=== EXERCISE AIM ===
Transcribe, word for word, all of the entries below, and exclude any pictures from the copy.

=== ENTRIES SUPPLIED ===
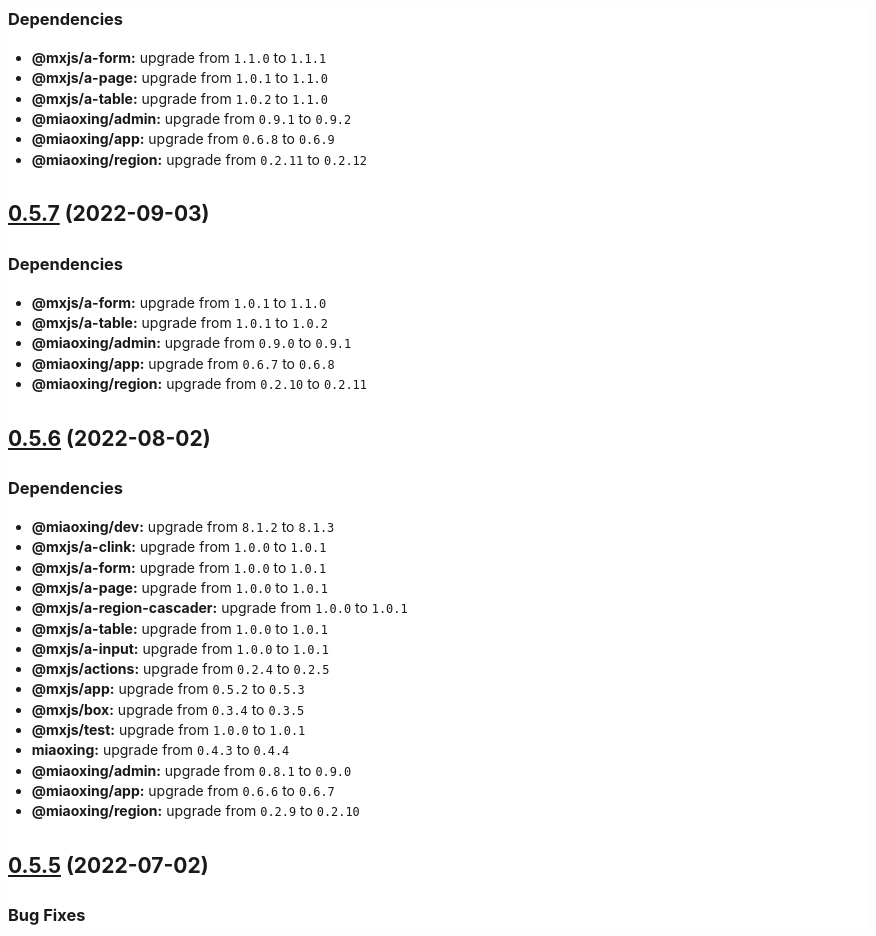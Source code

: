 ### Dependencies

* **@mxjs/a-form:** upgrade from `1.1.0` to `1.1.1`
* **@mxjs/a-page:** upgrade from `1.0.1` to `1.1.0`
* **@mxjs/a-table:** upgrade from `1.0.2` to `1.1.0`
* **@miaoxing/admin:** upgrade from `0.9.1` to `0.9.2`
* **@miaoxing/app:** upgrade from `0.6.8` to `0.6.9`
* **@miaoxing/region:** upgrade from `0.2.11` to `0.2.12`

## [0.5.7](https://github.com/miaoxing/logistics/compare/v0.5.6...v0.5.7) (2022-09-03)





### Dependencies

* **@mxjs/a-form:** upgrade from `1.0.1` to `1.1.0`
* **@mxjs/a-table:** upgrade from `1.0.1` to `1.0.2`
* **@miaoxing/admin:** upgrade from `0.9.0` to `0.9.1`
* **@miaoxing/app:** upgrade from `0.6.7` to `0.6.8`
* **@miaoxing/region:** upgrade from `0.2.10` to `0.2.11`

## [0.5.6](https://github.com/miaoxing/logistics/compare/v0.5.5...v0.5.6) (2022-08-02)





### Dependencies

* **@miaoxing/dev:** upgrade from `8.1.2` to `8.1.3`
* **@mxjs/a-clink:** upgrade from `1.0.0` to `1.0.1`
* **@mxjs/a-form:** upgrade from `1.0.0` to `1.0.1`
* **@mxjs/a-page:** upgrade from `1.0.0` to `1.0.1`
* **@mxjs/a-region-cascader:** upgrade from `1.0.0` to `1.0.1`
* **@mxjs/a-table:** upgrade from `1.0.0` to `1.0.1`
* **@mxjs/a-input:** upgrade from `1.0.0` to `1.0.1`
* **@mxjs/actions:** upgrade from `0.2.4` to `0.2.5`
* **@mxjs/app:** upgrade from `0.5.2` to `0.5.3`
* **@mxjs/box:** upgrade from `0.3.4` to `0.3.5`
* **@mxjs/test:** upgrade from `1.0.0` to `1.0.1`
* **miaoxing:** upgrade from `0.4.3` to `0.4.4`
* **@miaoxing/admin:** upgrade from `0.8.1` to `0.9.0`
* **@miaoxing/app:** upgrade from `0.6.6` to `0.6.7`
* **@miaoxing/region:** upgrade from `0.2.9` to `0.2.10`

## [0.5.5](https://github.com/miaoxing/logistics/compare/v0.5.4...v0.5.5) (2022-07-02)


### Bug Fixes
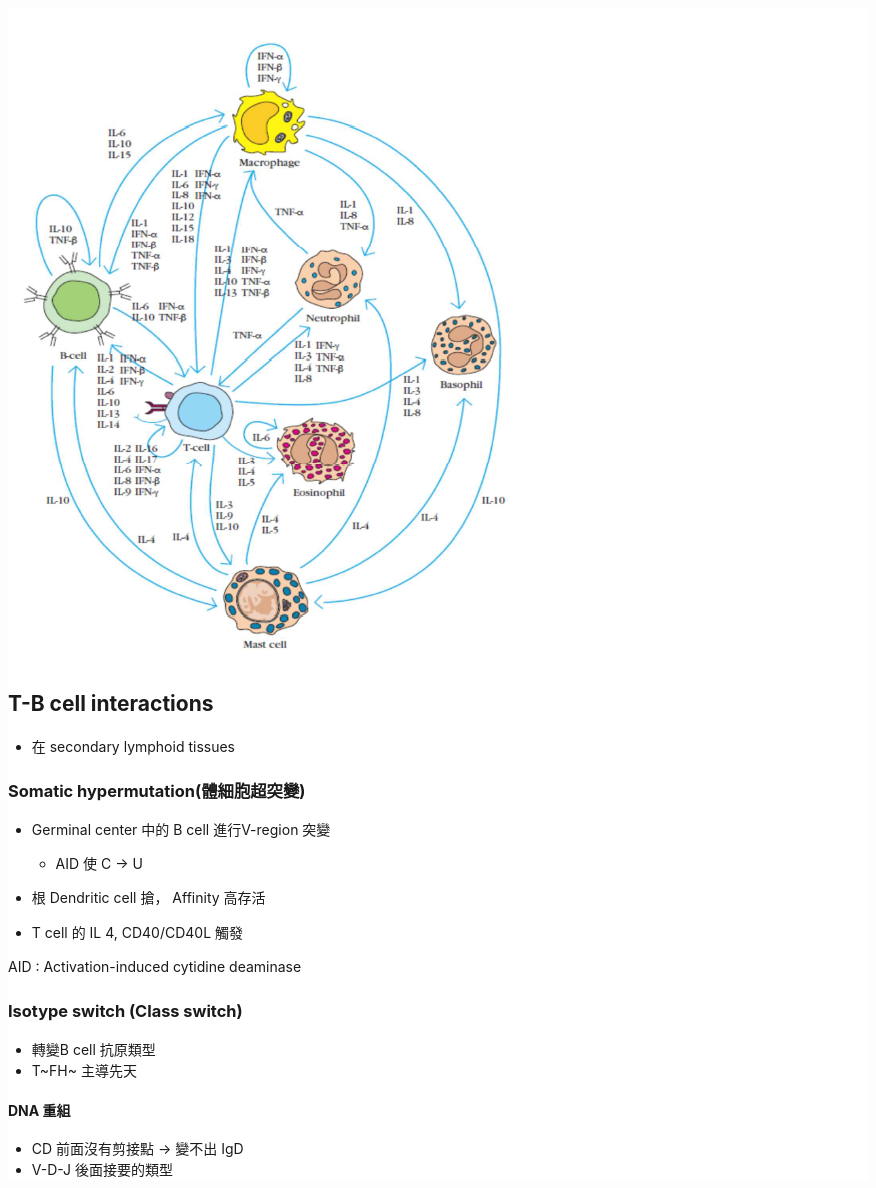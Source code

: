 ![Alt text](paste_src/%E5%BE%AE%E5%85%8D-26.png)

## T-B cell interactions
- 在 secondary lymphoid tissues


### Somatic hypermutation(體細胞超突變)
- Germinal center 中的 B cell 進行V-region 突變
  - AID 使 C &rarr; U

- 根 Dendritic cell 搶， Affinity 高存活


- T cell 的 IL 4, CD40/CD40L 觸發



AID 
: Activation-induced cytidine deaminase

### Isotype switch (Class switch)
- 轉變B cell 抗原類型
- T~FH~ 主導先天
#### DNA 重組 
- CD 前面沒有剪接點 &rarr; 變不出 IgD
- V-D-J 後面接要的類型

=== YOUR SOLUTION ===
Source code

: ### Dependencies

* **@mxjs/a-form:** upgrade from `1.1.0` to `1.1.1`
* **@mxjs/a-page:** upgrade from `1.0.1` to `1.1.0`
* **@mxjs/a-table:** upgrade from `1.0.2` to `1.1.0`
* **@miaoxing/admin:** upgrade from `0.9.1` to `0.9.2`
* **@miaoxing/app:** upgrade from `0.6.8` to `0.6.9`
* **@miaoxing/region:** upgrade from `0.2.11` to `0.2.12`

## [0.5.7](https://github.com/miaoxing/logistics/compare/v0.5.6...v0.5.7) (2022-09-03)





### Dependencies

* **@mxjs/a-form:** upgrade from `1.0.1` to `1.1.0`
* **@mxjs/a-table:** upgrade from `1.0.1` to `1.0.2`
* **@miaoxing/admin:** upgrade from `0.9.0` to `0.9.1`
* **@miaoxing/app:** upgrade from `0.6.7` to `0.6.8`
* **@miaoxing/region:** upgrade from `0.2.10` to `0.2.11`

## [0.5.6](https://github.com/miaoxing/logistics/compare/v0.5.5...v0.5.6) (2022-08-02)





### Dependencies

* **@miaoxing/dev:** upgrade from `8.1.2` to `8.1.3`
* **@mxjs/a-clink:** upgrade from `1.0.0` to `1.0.1`
* **@mxjs/a-form:** upgrade from `1.0.0` to `1.0.1`
* **@mxjs/a-page:** upgrade from `1.0.0` to `1.0.1`
* **@mxjs/a-region-cascader:** upgrade from `1.0.0` to `1.0.1`
* **@mxjs/a-table:** upgrade from `1.0.0` to `1.0.1`
* **@mxjs/a-input:** upgrade from `1.0.0` to `1.0.1`
* **@mxjs/actions:** upgrade from `0.2.4` to `0.2.5`
* **@mxjs/app:** upgrade from `0.5.2` to `0.5.3`
* **@mxjs/box:** upgrade from `0.3.4` to `0.3.5`
* **@mxjs/test:** upgrade from `1.0.0` to `1.0.1`
* **miaoxing:** upgrade from `0.4.3` to `0.4.4`
* **@miaoxing/admin:** upgrade from `0.8.1` to `0.9.0`
* **@miaoxing/app:** upgrade from `0.6.6` to `0.6.7`
* **@miaoxing/region:** upgrade from `0.2.9` to `0.2.10`

## [0.5.5](https://github.com/miaoxing/logistics/compare/v0.5.4...v0.5.5) (2022-07-02)


### Bug Fixes
Source code

: ![Alt text](paste_src/%E5%BE%AE%E5%85%8D-26.png)

## T-B cell interactions
- 在 secondary lymphoid tissues


### Somatic hypermutation(體細胞超突變)
- Germinal center 中的 B cell 進行V-region 突變
  - AID 使 C &rarr; U

- 根 Dendritic cell 搶， Affinity 高存活


- T cell 的 IL 4, CD40/CD40L 觸發



AID 
: Activation-induced cytidine deaminase

### Isotype switch (Class switch)
- 轉變B cell 抗原類型
- T~FH~ 主導先天
#### DNA 重組 
- CD 前面沒有剪接點 &rarr; 變不出 IgD
- V-D-J 後面接要的類型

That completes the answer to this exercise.